● **EXERCISE**: Only lines containing the word "provides" are needed; pull them out of the material.
##### SUPPLIED INFORMATION
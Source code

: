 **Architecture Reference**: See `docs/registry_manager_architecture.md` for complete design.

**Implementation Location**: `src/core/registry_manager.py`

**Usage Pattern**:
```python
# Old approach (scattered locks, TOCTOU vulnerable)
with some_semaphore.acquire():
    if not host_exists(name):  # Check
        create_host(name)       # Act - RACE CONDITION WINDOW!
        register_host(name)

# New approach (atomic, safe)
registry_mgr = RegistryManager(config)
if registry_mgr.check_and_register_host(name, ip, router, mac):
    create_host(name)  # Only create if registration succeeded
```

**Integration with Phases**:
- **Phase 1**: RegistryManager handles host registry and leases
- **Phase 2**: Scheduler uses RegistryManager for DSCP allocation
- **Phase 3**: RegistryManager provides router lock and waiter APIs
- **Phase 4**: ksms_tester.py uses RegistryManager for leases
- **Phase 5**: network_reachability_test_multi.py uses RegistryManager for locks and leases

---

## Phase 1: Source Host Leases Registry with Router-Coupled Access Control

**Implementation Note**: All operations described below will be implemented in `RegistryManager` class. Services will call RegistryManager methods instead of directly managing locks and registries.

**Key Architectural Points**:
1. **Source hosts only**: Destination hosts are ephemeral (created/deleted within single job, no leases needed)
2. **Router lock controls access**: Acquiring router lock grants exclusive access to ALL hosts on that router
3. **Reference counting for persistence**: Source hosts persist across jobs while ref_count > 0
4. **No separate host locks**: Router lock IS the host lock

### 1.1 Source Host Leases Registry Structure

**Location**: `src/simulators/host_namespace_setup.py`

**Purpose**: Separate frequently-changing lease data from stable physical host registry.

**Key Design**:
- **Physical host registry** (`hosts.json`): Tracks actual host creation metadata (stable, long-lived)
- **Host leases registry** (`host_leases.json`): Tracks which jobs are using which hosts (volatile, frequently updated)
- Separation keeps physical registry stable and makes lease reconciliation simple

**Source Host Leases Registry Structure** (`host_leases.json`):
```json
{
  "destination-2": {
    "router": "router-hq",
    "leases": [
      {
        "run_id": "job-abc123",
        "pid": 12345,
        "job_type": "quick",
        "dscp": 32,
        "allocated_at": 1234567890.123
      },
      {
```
##########
##### SUPPLIED INFORMATION
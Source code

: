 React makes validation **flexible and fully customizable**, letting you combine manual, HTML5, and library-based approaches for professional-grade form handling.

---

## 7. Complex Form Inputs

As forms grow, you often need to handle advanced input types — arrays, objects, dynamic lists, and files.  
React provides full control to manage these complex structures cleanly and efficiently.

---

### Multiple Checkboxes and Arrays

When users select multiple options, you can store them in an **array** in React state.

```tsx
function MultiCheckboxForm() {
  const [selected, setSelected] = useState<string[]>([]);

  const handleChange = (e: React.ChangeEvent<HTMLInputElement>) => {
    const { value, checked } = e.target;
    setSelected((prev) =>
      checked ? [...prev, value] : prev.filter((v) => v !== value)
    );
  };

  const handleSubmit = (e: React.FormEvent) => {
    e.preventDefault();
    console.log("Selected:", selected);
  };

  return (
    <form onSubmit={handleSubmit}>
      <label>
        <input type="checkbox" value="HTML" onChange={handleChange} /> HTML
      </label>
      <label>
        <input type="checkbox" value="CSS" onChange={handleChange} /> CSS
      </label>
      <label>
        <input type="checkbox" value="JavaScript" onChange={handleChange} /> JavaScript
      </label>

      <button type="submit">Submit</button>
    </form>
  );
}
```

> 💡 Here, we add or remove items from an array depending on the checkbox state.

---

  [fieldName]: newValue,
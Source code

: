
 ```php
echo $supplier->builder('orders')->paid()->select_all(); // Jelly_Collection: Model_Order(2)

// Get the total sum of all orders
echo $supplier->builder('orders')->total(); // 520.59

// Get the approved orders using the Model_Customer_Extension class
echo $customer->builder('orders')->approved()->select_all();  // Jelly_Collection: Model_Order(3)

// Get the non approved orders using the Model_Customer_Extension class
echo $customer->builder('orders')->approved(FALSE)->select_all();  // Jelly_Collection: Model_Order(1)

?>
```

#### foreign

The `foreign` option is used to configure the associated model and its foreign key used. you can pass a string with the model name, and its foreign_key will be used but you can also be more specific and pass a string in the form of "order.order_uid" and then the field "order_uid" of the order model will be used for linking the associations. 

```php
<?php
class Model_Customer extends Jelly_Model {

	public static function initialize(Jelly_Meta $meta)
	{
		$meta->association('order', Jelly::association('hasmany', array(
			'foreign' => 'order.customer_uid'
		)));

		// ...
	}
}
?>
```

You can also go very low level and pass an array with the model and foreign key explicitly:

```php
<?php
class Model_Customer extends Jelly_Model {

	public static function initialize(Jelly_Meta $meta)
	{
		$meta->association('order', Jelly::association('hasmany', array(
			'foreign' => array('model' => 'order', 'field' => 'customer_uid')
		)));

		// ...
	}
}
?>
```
##########
● **ANSWER TO THIS TASK**:
- **Phase 3**: RegistryManager provides router lock and waiter APIs
React provides full control to manage these complex structures cleanly and efficiently.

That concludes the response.